How to complete this task
What is needed is an exact copy of the records, with the images left out.

====== Dataset entries ======

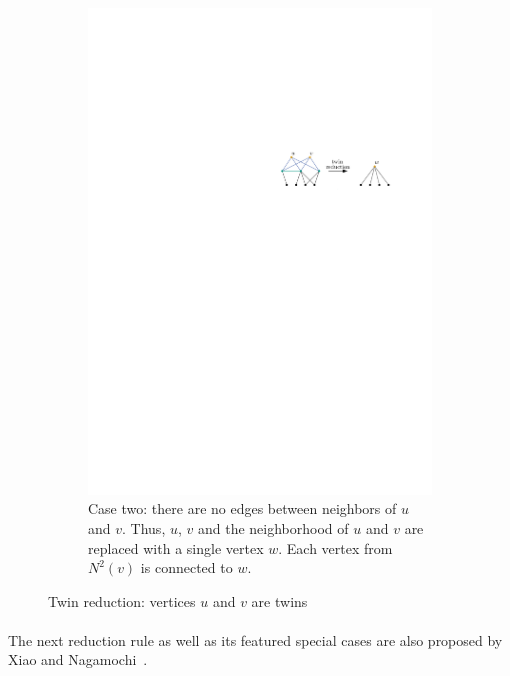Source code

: \documentclass[12pt,a4paper,twoside]{scrartcl}
\numberwithin{equation}{section}
\begin{document}
\begin{figure}[htb]
\begin{subfigure}{\textwidth}
		\includegraphics[scale=1.5]{images/twin_red_1}
		\caption{Case two: there are no edges between neighbors of $u$ and $v$. Thus, $u$, $v$ and the neighborhood of $u$ and $v$ are replaced with a single vertex $w$. Each vertex from $N^2(v)$ is connected to $w$.}
	\end{subfigure}
\caption{Twin reduction: vertices $u$ and $v$ are twins}
\label{fig:twin_red}
\end{figure}

\paragraph{}
The next reduction rule as well as its featured special cases are also proposed by Xiao and Nagamochi~\cite{XiaoUnconfined}.
\end{document}
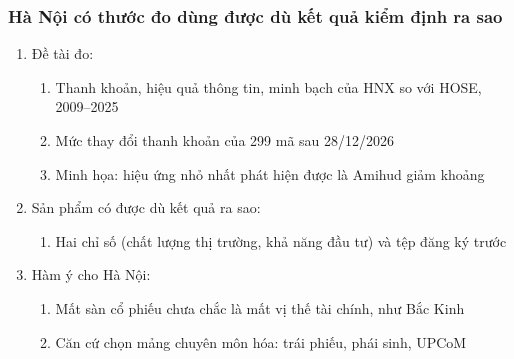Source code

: \documentclass[11pt, xcolor={dvipsnames}, aspectratio=169, usepdftitle=false]{beamer}
\begin{document}
\begin{frame}
\frametitle{Hà Nội có thước đo dùng được dù kết quả kiểm định ra sao}
\begin{enumerate}
\item Đề tài đo:
\begin{enumerate}
\item Thanh khoản, hiệu quả thông tin, minh bạch của HNX so với HOSE, 2009--2025
\item Mức thay đổi thanh khoản của 299 mã sau 28/12/2026
\item Minh họa: hiệu ứng nhỏ nhất phát hiện được là Amihud giảm khoảng 
\end{enumerate}
\item Sản phẩm có được dù kết quả ra sao:
\begin{enumerate}
\item Hai chỉ số (chất lượng thị trường, khả năng đầu tư) và tệp đăng ký trước
\end{enumerate}
\item Hàm ý cho Hà Nội:
\begin{enumerate}
\item Mất sàn cổ phiếu chưa chắc là mất vị thế tài chính, như Bắc Kinh
\item Căn cứ chọn mảng chuyên môn hóa: trái phiếu, phái sinh, UPCoM
\end{enumerate}
\end{enumerate}
\end{frame}
\end{document}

======

Expected answer
Source code

: \documentclass[12pt,a4paper,twoside]{scrartcl}
\numberwithin{equation}{section}
\begin{document}
\begin{figure}[htb]
\begin{subfigure}{\textwidth}
		\includegraphics[scale=1.5]{images/twin_red_1}
		\caption{Case two: there are no edges between neighbors of $u$ and $v$. Thus, $u$, $v$ and the neighborhood of $u$ and $v$ are replaced with a single vertex $w$. Each vertex from $N^2(v)$ is connected to $w$.}
	\end{subfigure}
\caption{Twin reduction: vertices $u$ and $v$ are twins}
\label{fig:twin_red}
\end{figure}

\paragraph{}
The next reduction rule as well as its featured special cases are also proposed by Xiao and Nagamochi~\cite{XiaoUnconfined}.
\end{document}
Source code

: \documentclass[11pt, xcolor={dvipsnames}, aspectratio=169, usepdftitle=false]{beamer}
\begin{document}
\begin{frame}
\frametitle{Hà Nội có thước đo dùng được dù kết quả kiểm định ra sao}
\begin{enumerate}
\item Đề tài đo:
\begin{enumerate}
\item Thanh khoản, hiệu quả thông tin, minh bạch của HNX so với HOSE, 2009--2025
\item Mức thay đổi thanh khoản của 299 mã sau 28/12/2026
\item Minh họa: hiệu ứng nhỏ nhất phát hiện được là Amihud giảm khoảng 
\end{enumerate}
\item Sản phẩm có được dù kết quả ra sao:
\begin{enumerate}
\item Hai chỉ số (chất lượng thị trường, khả năng đầu tư) và tệp đăng ký trước
\end{enumerate}
\item Hàm ý cho Hà Nội:
\begin{enumerate}
\item Mất sàn cổ phiếu chưa chắc là mất vị thế tài chính, như Bắc Kinh
\item Căn cứ chọn mảng chuyên môn hóa: trái phiếu, phái sinh, UPCoM
\end{enumerate}
\end{enumerate}
\end{frame}
\end{document}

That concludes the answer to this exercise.